EXERCISE AIM → Pull out each line of the records holding the string "abab".

Start of RECORDS FOR THE EXERCISE

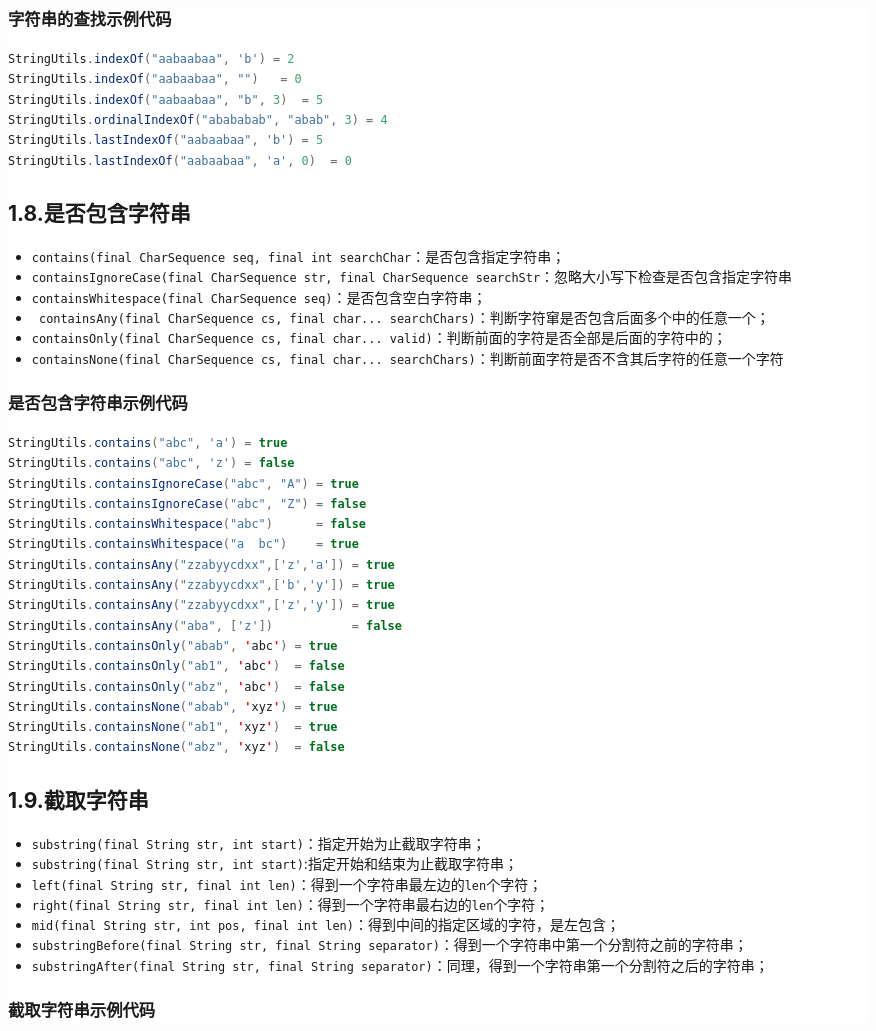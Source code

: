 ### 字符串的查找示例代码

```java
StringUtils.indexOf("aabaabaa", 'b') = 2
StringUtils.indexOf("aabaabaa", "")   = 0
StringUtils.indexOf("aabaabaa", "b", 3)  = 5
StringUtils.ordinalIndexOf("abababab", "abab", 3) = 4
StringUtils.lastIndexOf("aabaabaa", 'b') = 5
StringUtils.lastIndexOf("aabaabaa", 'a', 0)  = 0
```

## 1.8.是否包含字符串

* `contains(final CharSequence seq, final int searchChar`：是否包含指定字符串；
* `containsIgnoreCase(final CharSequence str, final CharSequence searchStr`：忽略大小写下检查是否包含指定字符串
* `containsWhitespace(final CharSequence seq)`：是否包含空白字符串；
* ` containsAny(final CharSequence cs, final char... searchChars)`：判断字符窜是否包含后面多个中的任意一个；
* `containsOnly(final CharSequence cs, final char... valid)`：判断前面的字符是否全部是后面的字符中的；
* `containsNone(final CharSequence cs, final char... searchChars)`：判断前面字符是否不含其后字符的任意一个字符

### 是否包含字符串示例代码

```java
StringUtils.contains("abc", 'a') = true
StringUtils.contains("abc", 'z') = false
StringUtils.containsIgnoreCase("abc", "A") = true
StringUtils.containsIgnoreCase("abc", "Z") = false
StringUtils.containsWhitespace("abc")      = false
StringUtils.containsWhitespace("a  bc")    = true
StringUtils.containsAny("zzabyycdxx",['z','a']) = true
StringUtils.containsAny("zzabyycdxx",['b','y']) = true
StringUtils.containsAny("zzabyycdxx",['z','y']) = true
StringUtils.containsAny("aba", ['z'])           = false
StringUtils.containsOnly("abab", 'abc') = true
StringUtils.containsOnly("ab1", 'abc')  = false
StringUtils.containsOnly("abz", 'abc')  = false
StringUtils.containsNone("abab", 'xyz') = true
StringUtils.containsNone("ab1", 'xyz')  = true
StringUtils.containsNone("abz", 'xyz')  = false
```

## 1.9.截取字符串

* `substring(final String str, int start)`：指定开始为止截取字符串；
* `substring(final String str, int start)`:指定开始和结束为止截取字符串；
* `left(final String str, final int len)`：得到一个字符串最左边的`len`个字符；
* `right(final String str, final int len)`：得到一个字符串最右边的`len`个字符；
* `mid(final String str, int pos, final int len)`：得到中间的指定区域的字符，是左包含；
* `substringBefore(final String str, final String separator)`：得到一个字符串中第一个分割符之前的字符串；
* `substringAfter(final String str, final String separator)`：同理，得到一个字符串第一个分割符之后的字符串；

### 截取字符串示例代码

End of RECORDS FOR THE EXERCISE

SOLUTION TO THE EXERCISE →
StringUtils.ordinalIndexOf("abababab", "abab", 3) = 4
StringUtils.containsOnly("abab", 'abc') = true
StringUtils.containsNone("abab", 'xyz') = true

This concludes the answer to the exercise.